Gustavo Palma 27/10/2024
Noite de vento, noite dos mortos
A escrita de Érico Veríssimo é incrível, ela realmente te prende do início ao fim do livro. Me encantei com ele por "Caminhos cruzados", e a primeira parte "Incidente em Antares" me despertou o interesse de dar uma chance para esse épico gaúcho em sete tomos.
Nesse primeiro tomo, somos apresentados a um momento "presente" (que se passa em 1895) e a três momentos anteriores que traçam a genealogia da família: a história de Pedro, no período missioneiro (1745-1750); a história de Ana Terra, na virada do século (1777-1811) e a história de Rodrigo Cambará e Bibiana Terra nos anos que antecedem a Farroupilha (1828-1835). O entrelaçamento dos capítulos é muito gostoso e vai aos poucos se revelando nas características familiares dos Terra (e dos Cambará, em menor grau), com a linha de conexão central permeando um punhal de prata castelhano que é legado de geração a geração.
Érico produziu uma belíssima análise do que é, para ele, a identidade gaúcha, em várias vertentes: a religiosa, dos padres autoritários que acham que a religião é o salvamento (porém depende...); a feminina, cuja sina é fiar na velha roca de Ana Terra enquanto sofrem medo dos e pelos homens da família; a masculina, em sua preocupação extrema com a política e com a necessidade de pelear; a das crianças, que nem sempre entendem o que exatamente está acontecendo ali, mas tomam um lado nos conflitos.

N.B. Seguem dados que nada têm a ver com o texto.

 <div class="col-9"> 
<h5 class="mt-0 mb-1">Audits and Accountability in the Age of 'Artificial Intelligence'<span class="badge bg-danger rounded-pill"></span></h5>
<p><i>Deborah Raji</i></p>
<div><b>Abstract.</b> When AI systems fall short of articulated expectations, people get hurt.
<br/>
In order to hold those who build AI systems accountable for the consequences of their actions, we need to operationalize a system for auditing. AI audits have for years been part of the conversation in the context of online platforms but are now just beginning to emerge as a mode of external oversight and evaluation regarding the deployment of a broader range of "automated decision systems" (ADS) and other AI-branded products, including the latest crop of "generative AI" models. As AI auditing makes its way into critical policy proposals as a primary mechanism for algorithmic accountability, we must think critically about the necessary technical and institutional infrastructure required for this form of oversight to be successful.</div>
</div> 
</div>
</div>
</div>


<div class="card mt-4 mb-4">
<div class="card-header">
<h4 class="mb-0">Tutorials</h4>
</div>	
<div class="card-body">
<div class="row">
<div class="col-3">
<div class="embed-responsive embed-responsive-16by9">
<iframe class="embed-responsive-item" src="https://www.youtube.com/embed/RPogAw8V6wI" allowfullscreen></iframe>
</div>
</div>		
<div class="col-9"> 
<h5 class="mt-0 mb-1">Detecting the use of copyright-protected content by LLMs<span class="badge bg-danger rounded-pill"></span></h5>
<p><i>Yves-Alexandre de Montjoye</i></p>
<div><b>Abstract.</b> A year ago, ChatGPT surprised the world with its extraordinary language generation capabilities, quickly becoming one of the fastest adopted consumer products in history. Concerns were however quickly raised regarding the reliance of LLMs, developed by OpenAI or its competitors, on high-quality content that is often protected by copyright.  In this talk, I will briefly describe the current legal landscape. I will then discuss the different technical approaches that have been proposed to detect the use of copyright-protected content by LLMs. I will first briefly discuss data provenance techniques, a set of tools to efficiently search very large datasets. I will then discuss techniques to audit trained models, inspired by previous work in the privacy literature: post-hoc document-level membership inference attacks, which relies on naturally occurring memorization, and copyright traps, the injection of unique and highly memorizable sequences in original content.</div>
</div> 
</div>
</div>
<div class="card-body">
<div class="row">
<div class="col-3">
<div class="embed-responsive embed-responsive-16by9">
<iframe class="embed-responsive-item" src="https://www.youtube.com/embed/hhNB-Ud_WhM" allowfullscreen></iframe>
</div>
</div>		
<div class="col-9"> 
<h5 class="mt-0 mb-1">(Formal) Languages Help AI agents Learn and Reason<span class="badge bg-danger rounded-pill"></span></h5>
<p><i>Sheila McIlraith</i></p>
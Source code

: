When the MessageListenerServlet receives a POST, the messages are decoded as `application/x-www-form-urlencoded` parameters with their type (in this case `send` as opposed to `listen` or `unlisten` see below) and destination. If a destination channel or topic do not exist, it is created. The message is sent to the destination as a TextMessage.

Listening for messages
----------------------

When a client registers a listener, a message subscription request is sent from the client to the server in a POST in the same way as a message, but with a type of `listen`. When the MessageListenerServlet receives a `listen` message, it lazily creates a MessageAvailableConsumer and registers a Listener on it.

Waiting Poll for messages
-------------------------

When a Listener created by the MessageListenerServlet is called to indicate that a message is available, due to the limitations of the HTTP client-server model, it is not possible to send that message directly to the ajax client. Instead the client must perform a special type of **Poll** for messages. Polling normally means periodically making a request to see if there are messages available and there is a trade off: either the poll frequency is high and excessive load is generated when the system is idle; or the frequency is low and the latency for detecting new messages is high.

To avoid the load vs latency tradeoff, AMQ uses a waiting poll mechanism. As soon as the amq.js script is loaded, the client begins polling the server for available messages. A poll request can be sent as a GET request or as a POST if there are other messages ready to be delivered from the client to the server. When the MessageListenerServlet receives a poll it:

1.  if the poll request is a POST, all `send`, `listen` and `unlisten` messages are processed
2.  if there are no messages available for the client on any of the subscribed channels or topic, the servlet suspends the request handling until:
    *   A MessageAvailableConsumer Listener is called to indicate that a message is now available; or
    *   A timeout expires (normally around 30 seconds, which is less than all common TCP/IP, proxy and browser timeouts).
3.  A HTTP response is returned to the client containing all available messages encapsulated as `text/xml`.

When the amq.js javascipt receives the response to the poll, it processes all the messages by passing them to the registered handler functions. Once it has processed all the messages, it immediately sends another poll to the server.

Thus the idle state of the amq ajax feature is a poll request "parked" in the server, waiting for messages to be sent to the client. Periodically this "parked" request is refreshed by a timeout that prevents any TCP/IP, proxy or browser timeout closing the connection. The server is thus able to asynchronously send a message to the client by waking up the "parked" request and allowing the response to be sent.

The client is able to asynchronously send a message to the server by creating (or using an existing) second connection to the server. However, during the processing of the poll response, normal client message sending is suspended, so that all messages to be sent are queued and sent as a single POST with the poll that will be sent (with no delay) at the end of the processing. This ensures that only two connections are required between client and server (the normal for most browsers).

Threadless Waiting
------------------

Os capítulos dedicados a Ana Terra e ao Capitão Rodrigo são os grandes destaques do primeiro tomo, até pelo tamanho de ambos (cerca de 80 e 130 páginas, respectivamente). Ana Terra sofreu mais que o Cristo de nariz carcomido, e é com certeza uma das personagens mais fortes da literatura brasileira. Me parece quase impossível não gostar dela, ou ao menos simpatizar fortemente. O Capitão, por outro lado, é uma figura controversa, que desperta tanto um pouco de raiva quanto um pouco de interesse -- e preciso dizer que concordo com as observações do Padre Lara sobre o homem.
Minha curiosidade agora é como a história vai se desenrolar por mais seis livros, considerando que a árvore genealógica já parece quase fechada (faltando apenas esclarecer quem é o pai de Licurgo, que suspeito ser o Bolívar). Vou começar o segundo tomo d'O Continente assim que possível, porque estou de fato muito preso na história centenária dessa família.